Did you know that in 2016, $3.9 billion dollars came into the record label bank accounts from streaming services?

If you don’t believe me, check out the stats from the International Federation of The Phonographic Industry. I wonder who is taking the lion share of those monies.

Here is a dirty little secret from streaming services. They are not making any money. They don’t have the mass, so they rely on capital investments to keep on going. Sort of like a legal Ponzi scheme. Take money from new investors to sustain the business and keep old investors happy with the hope to get legal paying customers to the service.

In the meantime, the much-loved CD product of the record label is getting sold on Amazon and a lot of them are counterfeits, so no money is going back to the record label or the artist. And again, Amazon is to blame for selling counterfeit CD’s because it’s never the fault of the record labels. To the record labels and the artists they represent, it’s Amazon’s fault for not policing this.

So everyone is to blame for the record labels failures except themselves.

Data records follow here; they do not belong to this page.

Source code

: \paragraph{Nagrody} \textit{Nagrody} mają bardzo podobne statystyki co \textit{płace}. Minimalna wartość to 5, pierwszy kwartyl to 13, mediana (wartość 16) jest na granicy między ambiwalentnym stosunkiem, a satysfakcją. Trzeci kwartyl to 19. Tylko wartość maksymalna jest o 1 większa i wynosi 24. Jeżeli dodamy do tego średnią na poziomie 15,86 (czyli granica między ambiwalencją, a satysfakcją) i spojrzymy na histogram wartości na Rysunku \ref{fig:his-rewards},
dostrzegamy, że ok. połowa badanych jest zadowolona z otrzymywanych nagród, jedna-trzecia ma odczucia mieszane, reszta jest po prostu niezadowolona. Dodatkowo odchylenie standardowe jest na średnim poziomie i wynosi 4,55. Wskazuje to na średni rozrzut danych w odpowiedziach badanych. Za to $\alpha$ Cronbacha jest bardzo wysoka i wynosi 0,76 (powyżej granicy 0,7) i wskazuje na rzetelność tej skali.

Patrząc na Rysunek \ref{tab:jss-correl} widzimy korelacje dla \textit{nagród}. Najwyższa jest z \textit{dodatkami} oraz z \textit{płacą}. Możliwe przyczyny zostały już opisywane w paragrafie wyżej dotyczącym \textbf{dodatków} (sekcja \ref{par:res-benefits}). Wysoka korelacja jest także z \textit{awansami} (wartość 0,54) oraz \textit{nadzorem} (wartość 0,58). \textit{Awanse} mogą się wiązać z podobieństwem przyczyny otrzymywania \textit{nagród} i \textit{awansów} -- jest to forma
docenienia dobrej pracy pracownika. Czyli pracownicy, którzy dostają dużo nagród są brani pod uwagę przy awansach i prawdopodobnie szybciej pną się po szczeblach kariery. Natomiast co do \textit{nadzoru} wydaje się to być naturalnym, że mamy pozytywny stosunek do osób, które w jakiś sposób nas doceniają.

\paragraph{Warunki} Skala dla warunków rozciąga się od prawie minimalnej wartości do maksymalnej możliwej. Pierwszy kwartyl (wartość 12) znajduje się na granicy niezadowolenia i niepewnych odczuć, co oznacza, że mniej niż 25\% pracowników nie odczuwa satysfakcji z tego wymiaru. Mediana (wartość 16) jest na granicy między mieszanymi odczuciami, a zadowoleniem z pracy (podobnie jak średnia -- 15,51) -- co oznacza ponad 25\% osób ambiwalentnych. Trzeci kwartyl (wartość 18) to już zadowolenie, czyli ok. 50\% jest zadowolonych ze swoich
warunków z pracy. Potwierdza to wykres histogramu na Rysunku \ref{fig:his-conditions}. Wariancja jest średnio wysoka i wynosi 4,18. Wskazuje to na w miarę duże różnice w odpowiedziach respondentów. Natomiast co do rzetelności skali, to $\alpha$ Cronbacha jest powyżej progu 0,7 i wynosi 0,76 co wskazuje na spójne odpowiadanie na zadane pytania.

Does any remember back in 2015, when Sony’s contract with Spotify leaked?

The record label is getting over $45 million in license fees and there is no transparency if any of these monies make it down to artists and songwriters. The bigger artists/songwriters will have clauses in their contracts for a larger slice of the streaming revenue, and some artists/songwriters are still operating under the old CD-era contracts. You don’t hear Metallica or Max Martin complaining about streaming monies.

In the end if you are signed to a label, creating music which is being listened too and are not getting paid, your issue is with your employer, the record label. But it’s never the record labels fault.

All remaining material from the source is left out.